I decided to ask another prosper lender a few questions about their social lending experience with Prosper. If you visit Spotsearch’s Prosper lending and borrowing tips, and start reading, you will discover that he is one of the lenders on my Prosper loan. He actually has a very interesting way of lending on Prosper. Instead of making small $50 loans to many people, he is choosing to lend larger amounts, as you will read more about below.
Without further ado, here’s the interview…
What was it about Prosper that made it appealing to you as a Lender?
I’m probably one of the few bold people that have made Prosper a key portion of their investment portfolio. In the past, my fixed income assets (cash, CDs, bonds) have been lacking. The popular rule of thumb is stocks in your investment portfolio should make up 120%-your age; and fixed income investments would be the remainder. In my case, that comes out to 82% stocks, 18% fixed income. Currently, about 8% of my investment portfolio is invested in Prosper loans, and in the future I expect to allocate around 12% or more. Why would I put such a large stake in such a potentially risky investment? There are a number of reasons.
1. The main reason is it’s fun and rewarding. I like reading peoples’ different loan requests and like feeling like I am making a difference, helping someone out. For the first time, fixed income investments are fun and interesting. Also, as an open marketplace, I feel that the rates set are usually good for both the lender AND the borrower.

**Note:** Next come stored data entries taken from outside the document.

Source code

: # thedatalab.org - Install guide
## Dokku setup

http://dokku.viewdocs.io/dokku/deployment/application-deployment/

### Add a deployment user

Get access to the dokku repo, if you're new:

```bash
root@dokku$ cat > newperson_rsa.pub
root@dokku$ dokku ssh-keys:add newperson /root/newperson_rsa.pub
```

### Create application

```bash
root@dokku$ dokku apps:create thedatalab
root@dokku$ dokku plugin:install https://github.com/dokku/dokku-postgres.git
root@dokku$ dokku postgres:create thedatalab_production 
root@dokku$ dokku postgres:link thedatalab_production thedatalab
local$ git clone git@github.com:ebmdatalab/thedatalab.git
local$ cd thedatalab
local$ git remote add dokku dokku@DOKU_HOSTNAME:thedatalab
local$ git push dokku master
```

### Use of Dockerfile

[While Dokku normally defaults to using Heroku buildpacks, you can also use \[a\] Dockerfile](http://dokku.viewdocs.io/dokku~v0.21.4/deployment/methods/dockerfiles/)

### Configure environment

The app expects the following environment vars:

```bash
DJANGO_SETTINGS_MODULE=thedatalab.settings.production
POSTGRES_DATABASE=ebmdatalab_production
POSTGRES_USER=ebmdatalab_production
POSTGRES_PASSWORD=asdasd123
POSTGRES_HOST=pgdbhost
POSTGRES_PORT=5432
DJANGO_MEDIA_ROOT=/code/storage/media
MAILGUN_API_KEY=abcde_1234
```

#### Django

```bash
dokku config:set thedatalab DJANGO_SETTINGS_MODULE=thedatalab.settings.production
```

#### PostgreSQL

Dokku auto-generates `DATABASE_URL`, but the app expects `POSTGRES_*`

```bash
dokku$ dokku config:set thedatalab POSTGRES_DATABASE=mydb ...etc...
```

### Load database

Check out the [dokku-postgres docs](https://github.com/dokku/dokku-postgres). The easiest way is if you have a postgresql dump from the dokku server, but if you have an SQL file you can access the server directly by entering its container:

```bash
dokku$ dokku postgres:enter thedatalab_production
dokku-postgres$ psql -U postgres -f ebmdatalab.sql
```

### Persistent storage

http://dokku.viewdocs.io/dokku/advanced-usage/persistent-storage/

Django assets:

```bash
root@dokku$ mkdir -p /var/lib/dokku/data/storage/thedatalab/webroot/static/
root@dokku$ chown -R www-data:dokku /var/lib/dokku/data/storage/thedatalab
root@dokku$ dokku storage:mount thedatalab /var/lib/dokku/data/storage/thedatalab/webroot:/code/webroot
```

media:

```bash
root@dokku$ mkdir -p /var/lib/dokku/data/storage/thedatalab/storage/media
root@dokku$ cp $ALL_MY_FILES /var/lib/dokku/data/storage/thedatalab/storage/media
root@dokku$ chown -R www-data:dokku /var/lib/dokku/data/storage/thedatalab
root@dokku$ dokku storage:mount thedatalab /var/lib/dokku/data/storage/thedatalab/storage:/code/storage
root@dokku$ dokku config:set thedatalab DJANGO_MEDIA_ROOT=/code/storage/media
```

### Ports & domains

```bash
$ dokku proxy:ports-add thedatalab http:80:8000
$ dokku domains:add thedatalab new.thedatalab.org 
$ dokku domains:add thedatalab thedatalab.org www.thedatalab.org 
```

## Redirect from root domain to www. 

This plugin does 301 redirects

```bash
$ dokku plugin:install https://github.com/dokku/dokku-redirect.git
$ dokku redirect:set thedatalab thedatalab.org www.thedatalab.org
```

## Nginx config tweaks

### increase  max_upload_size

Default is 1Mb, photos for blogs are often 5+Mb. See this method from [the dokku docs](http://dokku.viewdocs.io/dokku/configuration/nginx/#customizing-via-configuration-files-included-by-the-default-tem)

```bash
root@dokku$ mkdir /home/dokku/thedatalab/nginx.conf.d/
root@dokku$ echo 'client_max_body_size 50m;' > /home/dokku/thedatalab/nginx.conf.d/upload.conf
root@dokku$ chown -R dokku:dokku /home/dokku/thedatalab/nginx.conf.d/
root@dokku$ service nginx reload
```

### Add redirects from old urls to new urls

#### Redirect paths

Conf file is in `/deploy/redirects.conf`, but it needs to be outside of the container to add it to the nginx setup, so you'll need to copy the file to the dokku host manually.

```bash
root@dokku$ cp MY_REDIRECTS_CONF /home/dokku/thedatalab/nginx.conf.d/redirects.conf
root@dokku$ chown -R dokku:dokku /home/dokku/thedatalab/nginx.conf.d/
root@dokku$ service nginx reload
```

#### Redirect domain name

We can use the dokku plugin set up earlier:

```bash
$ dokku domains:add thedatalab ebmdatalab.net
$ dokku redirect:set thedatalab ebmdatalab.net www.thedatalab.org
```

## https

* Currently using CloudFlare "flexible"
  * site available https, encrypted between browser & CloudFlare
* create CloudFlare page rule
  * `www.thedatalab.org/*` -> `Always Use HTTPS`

2. Second, the potential rates of return on Prosper are fantastic. Typically the stock market returns average between 10-11% a year over long periods of time. With Prosper loans, you can get returns just as high or higher, which is absolutely amazing compared to CDs, bonds, or money market accounts. My current Prosper portfolio is estimated to have a 13.80% interest rate (assuming no defaults and no early paybacks). Depending on your tolerance for risk, you can have lower or higher rates of return. You can manage the risk by choosing borrowers with good credit ratings and by spreading your money over a large number of borrowers. For instance, my loans are spread across the following credit grades: AA=26%, A=45%, B=16%, C=13%
3. Finally, I feel very comfortable lending on Prosper. It is a very well-designed system. For instance, loan payments are reported back to credit reporting agencies so borrowers have an incentive to pay on time or risk ruining their credit ratings. Also, the system does a great job of tracking loans and payments and key statistics.
How “personal” are you with Borrowers? Do you contact them to ask additional questions?

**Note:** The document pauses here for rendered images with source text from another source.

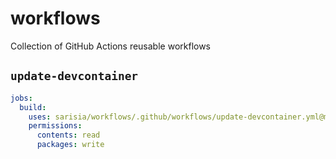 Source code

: # workflows
Collection of GitHub Actions reusable workflows

## `update-devcontainer`

```yaml
jobs:
  build:
    uses: sarisia/workflows/.github/workflows/update-devcontainer.yml@main
    permissions:
      contents: read
      packages: write
```
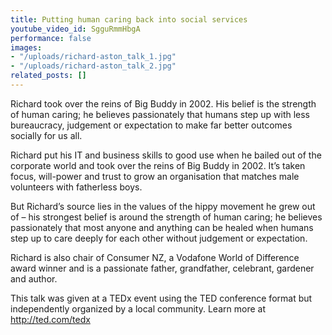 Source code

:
 ```yaml
---
title: Putting human caring back into social services
youtube_video_id: SgguRmmHbgA
performance: false
images:
- "/uploads/richard-aston_talk_1.jpg"
- "/uploads/richard-aston_talk_2.jpg"
related_posts: []
---
```


Richard took over the reins of Big Buddy in 2002. His belief is the strength of human caring; he believes passionately that humans step up with less bureaucracy, judgement or expectation to make far better outcomes socially for us all.

Richard put his IT and business skills to good use when he bailed out of the corporate world and took over the reins of Big Buddy in 2002. It’s taken focus, will-power and trust to grow an organisation that matches male volunteers with fatherless boys.

But Richard’s source lies in the values of the hippy movement he grew out of – his strongest belief is around the strength of human caring; he believes passionately that most anyone and anything can be healed when humans step up to care deeply for each other without judgement or expectation.

Richard is also chair of Consumer NZ, a Vodafone World of Difference award winner and is a passionate father, grandfather, celebrant, gardener and author.

This talk was given at a TEDx event using the TED conference format but independently organized by a local community. Learn more at http://ted.com/tedx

I like the human aspect of Prosper. I personally contact about 75% of the borrowers that I lend to. I like to follow up on the details of their listing because usually something they write might spark a question, or they might leave out details that I’m interested in seeing. I tend to make fairly large loans so I like to personally hear from the borrower. After about 6 months of using Prosper.com, so far I have had 0 defaults and 0 late payments on 11 loans, which, though a fairly short history so far, is quite encouraging.
Do you feel that a Borrower needs to join a group within Prosper?
I think that if a borrower has a good credit rating (AA, A, B, and possibly C if the record is clean) and does a good job of writing up their loan description, there is no need to join a group. The group system in Prosper really has little benefit for those people and can even hurt them if they join a bad group. For people with worse than C grade credit, it might be good for them to join a reputable, group with a good track record. Joining a bad group, however can really hurt you in many ways such as getting a worse interest rate or getting fewer bids. The worst groups I see are ones that charge a huge fee (Prosper calls them “rewards” to the group leader), which can be as much as 4% of your loan amount, depending on your credit rating. This is absolutely outrageous. Look for groups that have a good track record of getting loans funded, of groups where the members and leaders bid on the loans, and where the group leader goes through extra verification work, if you even decide to join a group.
What one piece of advice would you give someone that is thinking of borrowing money with Prosper?
Only join groups that do 100% reward sharing (no group leader rewards). Do your homework on groups to join. Write up a good loan which tells your story, lays out your financial situation in detail in terms of your income and expenses, explains why you need the money, and your plans and ability to pay the loan back. Make sure to ask for a fair to slightly higher interest rate for your credit rating to start out with (you will likely get a lot more bids, which many times creates a competitive situation that drives down your rates in the end). Getting a loan from Prosper can be easy, painless, rewarding, and maybe even a little bit fun!
Thanks Spotsearch for the interview 🙂
Great interview and insight! Thanks Tricia!
I haven’t sunk my savings into Prosper because I like the ability to yank my money out of a CD in an emergency. Liquidity is a major reason why I don’t put more into Prosper. However, perhaps in the future I will.
Nice interview. I agree with everything said. I run a blog on Prosper from a Lender’s perspective: http://rateladder.com
I may not be bold enough to have a significant portion of my wealth in prosper, but I am getting there. ~$3,600 and climbing.